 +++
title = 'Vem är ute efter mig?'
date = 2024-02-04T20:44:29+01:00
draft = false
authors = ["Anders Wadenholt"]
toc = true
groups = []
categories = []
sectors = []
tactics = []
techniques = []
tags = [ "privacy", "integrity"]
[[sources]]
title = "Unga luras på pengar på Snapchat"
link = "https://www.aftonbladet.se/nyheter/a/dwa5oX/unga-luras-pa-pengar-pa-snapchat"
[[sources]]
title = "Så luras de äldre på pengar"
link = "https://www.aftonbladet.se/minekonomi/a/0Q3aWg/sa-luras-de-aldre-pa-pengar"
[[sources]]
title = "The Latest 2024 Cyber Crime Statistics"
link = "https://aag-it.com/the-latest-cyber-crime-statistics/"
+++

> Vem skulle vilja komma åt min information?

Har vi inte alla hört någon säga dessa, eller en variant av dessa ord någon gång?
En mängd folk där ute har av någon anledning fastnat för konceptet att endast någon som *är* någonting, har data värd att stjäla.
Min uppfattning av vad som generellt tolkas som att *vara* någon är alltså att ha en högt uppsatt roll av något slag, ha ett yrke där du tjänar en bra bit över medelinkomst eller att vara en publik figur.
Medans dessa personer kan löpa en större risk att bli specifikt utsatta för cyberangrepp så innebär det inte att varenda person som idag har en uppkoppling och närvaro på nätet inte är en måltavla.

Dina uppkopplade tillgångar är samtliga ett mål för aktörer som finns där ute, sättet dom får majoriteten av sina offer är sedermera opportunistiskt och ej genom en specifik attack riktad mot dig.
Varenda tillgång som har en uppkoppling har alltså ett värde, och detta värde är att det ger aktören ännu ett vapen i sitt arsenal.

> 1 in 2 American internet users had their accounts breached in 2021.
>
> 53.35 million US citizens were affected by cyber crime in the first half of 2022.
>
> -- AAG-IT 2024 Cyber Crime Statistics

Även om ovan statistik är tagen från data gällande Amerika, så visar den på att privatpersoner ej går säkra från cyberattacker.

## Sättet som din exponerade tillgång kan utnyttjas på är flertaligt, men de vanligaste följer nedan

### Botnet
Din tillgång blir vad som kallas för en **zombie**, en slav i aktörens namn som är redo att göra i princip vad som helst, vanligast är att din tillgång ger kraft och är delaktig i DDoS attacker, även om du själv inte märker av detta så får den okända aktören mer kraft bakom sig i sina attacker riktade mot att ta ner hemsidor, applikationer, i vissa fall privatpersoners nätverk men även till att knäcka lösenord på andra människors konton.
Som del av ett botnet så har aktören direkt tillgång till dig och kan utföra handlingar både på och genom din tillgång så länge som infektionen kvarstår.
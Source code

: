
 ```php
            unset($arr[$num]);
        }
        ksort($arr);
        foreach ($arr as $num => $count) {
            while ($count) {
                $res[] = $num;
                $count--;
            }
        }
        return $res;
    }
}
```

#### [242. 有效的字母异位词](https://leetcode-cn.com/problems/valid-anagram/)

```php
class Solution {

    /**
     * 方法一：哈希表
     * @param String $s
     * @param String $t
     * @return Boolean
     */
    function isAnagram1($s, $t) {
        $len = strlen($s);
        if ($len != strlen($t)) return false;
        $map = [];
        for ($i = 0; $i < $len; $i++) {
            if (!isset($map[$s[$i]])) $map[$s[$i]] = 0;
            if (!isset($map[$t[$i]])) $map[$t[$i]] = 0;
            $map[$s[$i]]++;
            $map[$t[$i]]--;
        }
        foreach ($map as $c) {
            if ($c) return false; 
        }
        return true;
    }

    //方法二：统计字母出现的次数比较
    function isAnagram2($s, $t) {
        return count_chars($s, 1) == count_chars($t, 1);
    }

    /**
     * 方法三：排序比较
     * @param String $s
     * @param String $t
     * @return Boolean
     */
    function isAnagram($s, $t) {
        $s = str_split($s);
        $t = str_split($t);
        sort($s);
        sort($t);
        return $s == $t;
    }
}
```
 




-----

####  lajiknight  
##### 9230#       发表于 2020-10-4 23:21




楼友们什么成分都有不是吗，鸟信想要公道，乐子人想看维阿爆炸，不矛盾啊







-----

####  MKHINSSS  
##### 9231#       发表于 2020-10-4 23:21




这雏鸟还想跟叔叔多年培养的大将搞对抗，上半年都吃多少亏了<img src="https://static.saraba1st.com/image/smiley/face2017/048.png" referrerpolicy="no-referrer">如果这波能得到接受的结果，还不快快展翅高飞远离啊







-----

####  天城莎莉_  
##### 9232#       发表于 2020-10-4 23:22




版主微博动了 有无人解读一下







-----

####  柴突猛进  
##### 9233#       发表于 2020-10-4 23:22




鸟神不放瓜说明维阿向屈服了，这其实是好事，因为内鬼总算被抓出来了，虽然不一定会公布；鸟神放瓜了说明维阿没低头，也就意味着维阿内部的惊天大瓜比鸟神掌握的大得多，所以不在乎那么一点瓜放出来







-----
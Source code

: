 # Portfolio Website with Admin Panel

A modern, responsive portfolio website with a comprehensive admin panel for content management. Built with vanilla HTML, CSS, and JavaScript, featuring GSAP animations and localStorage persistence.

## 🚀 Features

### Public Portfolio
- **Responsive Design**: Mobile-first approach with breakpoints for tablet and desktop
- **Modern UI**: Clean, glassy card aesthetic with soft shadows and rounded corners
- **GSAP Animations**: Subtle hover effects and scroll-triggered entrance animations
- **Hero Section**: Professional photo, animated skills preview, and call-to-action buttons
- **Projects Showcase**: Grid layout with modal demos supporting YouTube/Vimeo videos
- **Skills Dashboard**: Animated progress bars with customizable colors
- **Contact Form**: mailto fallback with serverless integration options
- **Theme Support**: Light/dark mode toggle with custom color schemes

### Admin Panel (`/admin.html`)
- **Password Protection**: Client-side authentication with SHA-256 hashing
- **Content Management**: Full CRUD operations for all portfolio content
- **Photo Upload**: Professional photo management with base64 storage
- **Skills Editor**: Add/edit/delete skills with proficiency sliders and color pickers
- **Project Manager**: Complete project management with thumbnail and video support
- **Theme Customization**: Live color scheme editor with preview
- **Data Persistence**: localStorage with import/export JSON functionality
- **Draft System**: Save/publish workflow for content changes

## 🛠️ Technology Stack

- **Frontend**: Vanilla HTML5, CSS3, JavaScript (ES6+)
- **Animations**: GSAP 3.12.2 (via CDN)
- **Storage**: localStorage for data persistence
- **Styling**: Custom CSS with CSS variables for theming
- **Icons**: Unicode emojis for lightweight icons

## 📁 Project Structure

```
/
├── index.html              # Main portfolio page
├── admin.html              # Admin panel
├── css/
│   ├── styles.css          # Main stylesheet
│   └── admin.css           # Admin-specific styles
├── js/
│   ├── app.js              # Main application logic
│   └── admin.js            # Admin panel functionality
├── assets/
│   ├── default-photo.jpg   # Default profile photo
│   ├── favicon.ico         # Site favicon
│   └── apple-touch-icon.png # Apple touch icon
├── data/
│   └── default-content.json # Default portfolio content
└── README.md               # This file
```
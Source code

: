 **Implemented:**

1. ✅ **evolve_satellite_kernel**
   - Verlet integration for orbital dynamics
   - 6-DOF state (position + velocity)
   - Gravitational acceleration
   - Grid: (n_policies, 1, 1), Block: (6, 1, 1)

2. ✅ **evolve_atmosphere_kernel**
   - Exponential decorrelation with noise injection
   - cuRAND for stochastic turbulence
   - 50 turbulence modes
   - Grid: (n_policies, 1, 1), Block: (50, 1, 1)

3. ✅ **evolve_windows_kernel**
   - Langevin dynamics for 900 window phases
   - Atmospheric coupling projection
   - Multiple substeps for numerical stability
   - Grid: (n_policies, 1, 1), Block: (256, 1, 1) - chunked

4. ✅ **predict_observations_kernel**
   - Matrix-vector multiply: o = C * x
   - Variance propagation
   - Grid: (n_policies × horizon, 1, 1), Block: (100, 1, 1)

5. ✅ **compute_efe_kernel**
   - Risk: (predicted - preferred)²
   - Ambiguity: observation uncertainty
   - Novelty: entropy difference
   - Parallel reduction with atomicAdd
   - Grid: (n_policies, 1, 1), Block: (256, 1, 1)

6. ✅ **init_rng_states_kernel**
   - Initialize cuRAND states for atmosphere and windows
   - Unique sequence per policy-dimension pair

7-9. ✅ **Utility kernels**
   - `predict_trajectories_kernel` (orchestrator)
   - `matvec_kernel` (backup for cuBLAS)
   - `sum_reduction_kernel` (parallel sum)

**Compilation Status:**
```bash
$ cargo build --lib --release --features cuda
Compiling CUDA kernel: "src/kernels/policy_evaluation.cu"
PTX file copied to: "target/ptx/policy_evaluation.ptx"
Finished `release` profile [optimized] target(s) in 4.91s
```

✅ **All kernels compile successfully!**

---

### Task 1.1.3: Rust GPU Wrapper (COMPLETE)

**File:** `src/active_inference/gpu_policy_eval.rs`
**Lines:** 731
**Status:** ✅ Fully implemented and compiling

****

Lines to set down from above: the line with "- **Icons**: Unicode", the line with "- 50 turbulence modes", and every line between, each exactly as written.

RESULT:
- **Icons**: Unicode emojis for lightweight icons

## 📁 Project Structure

```
/
├── index.html              # Main portfolio page
├── admin.html              # Admin panel
├── css/
│   ├── styles.css          # Main stylesheet
│   └── admin.css           # Admin-specific styles
├── js/
│   ├── app.js              # Main application logic
│   └── admin.js            # Admin panel functionality
├── assets/
│   ├── default-photo.jpg   # Default profile photo
│   ├── favicon.ico         # Site favicon
│   └── apple-touch-icon.png # Apple touch icon
├── data/
│   └── default-content.json # Default portfolio content
└── README.md               # This file
```
Source code

: **Implemented:**

1. ✅ **evolve_satellite_kernel**
   - Verlet integration for orbital dynamics
   - 6-DOF state (position + velocity)
   - Gravitational acceleration
   - Grid: (n_policies, 1, 1), Block: (6, 1, 1)

2. ✅ **evolve_atmosphere_kernel**
   - Exponential decorrelation with noise injection
   - cuRAND for stochastic turbulence
   - 50 turbulence modes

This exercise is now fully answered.